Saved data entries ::
== Segment start ==

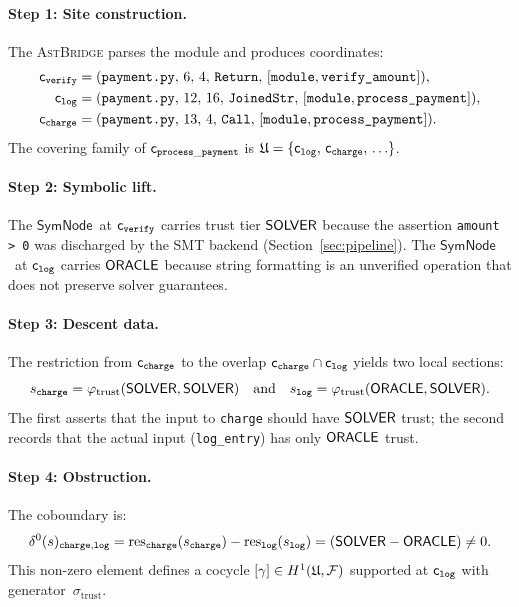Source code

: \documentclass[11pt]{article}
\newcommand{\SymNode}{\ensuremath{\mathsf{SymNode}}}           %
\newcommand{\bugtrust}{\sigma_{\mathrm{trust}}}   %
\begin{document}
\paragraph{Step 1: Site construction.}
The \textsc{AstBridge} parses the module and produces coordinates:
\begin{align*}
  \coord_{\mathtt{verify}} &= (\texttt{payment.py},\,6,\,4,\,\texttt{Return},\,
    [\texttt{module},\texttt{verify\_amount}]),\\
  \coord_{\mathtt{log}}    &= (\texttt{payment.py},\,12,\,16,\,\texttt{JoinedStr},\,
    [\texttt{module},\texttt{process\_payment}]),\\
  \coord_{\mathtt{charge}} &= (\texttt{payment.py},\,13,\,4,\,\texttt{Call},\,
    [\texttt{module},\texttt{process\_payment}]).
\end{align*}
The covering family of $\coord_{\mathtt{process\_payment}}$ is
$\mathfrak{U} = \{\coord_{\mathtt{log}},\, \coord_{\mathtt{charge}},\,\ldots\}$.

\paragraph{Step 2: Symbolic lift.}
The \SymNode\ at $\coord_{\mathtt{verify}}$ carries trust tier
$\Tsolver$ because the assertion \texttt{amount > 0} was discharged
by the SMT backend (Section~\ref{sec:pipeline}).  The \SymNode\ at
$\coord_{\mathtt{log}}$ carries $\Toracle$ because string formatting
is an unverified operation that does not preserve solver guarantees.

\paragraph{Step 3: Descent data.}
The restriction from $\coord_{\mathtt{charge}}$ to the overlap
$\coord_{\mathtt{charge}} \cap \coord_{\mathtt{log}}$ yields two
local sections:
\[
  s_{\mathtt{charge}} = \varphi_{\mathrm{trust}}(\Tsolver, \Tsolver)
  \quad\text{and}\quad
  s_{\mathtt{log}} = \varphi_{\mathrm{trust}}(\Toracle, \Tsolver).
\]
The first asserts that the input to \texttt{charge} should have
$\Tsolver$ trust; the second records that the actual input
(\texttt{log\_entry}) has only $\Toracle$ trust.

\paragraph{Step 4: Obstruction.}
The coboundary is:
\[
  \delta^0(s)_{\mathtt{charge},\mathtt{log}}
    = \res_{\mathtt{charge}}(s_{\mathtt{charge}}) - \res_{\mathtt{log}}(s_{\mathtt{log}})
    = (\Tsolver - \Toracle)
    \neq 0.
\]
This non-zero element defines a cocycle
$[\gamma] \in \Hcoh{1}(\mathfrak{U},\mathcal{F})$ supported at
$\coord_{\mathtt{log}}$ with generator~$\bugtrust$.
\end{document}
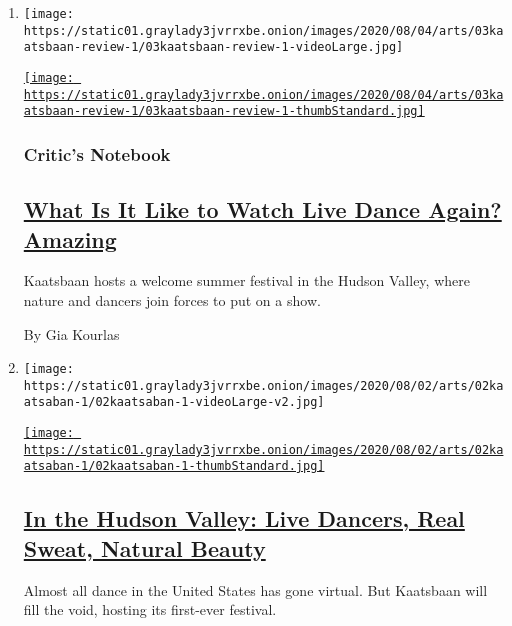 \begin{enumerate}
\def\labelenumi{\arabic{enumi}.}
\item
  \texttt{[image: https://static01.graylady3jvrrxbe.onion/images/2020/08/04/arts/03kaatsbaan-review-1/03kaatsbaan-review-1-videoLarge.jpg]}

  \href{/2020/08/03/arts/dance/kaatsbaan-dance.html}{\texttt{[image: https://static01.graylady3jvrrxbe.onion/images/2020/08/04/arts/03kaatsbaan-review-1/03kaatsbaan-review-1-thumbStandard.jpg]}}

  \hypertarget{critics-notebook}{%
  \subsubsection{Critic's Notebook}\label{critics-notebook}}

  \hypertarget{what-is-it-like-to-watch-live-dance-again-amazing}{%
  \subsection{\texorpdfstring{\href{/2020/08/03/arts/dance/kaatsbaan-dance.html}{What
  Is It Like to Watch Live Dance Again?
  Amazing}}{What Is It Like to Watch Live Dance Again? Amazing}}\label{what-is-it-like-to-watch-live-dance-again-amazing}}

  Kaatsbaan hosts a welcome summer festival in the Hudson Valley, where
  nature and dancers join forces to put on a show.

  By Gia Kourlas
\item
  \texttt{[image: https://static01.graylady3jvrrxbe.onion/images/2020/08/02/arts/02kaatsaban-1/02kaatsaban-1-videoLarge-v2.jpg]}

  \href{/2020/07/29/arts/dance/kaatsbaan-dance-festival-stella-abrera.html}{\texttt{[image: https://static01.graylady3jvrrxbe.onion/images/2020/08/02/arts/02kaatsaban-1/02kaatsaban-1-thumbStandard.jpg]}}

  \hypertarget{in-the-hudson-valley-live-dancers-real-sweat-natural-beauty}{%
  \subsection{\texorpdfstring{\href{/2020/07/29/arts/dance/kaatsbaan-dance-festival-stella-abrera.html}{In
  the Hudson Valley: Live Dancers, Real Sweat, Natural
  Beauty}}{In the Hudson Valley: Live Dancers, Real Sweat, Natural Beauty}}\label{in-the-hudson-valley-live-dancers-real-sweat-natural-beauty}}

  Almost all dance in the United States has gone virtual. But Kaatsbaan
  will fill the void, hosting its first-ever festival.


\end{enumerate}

== Segment end ==
== Segment start ==

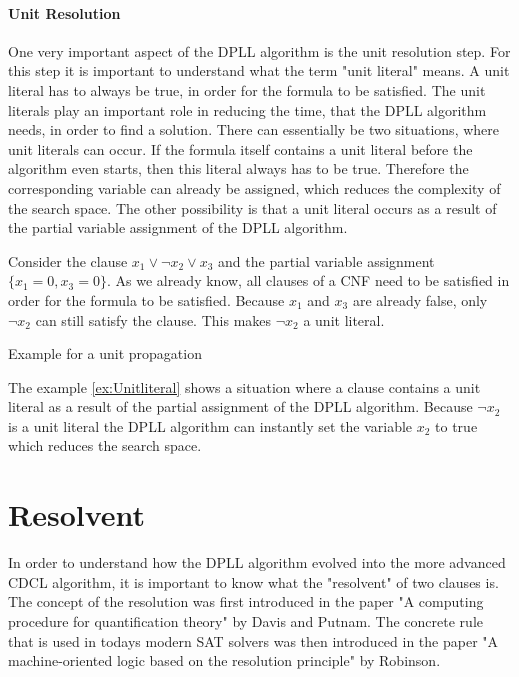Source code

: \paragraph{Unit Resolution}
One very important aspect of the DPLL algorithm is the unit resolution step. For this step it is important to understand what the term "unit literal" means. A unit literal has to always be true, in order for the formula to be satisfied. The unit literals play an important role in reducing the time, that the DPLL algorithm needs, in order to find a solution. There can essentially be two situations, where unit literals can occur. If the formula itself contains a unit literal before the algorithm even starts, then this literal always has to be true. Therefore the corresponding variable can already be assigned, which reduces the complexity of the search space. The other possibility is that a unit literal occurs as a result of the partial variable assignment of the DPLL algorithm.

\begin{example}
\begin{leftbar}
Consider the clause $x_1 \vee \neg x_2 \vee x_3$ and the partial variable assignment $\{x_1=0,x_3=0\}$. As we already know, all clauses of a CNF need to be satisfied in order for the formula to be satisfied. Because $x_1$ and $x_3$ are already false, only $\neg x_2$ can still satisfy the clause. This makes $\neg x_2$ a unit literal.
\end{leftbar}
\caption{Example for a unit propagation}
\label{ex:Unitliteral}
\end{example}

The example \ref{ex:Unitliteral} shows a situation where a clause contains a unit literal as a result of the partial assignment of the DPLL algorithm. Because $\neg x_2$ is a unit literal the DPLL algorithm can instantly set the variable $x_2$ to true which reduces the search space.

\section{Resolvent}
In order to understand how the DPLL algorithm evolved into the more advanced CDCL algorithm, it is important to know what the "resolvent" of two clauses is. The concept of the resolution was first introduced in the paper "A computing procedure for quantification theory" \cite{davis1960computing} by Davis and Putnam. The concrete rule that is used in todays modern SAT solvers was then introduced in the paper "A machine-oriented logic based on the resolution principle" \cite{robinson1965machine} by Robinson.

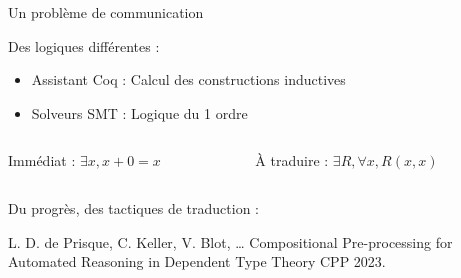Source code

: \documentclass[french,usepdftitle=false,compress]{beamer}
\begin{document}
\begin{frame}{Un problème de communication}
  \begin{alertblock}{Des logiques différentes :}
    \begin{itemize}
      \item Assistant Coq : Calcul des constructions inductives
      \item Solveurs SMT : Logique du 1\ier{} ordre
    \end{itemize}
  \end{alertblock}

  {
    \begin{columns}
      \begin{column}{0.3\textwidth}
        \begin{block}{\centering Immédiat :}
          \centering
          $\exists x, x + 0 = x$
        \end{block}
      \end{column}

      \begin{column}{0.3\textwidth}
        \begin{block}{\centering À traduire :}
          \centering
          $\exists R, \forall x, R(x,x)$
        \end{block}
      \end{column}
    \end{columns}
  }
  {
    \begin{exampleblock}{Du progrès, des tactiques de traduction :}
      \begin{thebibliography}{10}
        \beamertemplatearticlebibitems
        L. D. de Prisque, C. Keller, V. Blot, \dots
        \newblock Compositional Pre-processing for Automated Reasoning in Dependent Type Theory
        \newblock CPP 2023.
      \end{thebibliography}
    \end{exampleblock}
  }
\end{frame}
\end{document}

== Segment end ==

Look through the records for the string "variable". Copy every line that has it.

One very important aspect of the DPLL algorithm is the unit resolution step. For this step it is important to understand what the term "unit literal" means. A unit literal has to always be true, in order for the formula to be satisfied. The unit literals play an important role in reducing the time, that the DPLL algorithm needs, in order to find a solution. There can essentially be two situations, where unit literals can occur. If the formula itself contains a unit literal before the algorithm even starts, then this literal always has to be true. Therefore the corresponding variable can already be assigned, which reduces the complexity of the search space. The other possibility is that a unit literal occurs as a result of the partial variable assignment of the DPLL algorithm.
Consider the clause $x_1 \vee \neg x_2 \vee x_3$ and the partial variable assignment $\{x_1=0,x_3=0\}$. As we already know, all clauses of a CNF need to be satisfied in order for the formula to be satisfied. Because $x_1$ and $x_3$ are already false, only $\neg x_2$ can still satisfy the clause. This makes $\neg x_2$ a unit literal.
The example \ref{ex:Unitliteral} shows a situation where a clause contains a unit literal as a result of the partial assignment of the DPLL algorithm. Because $\neg x_2$ is a unit literal the DPLL algorithm can instantly set the variable $x_2$ to true which reduces the search space.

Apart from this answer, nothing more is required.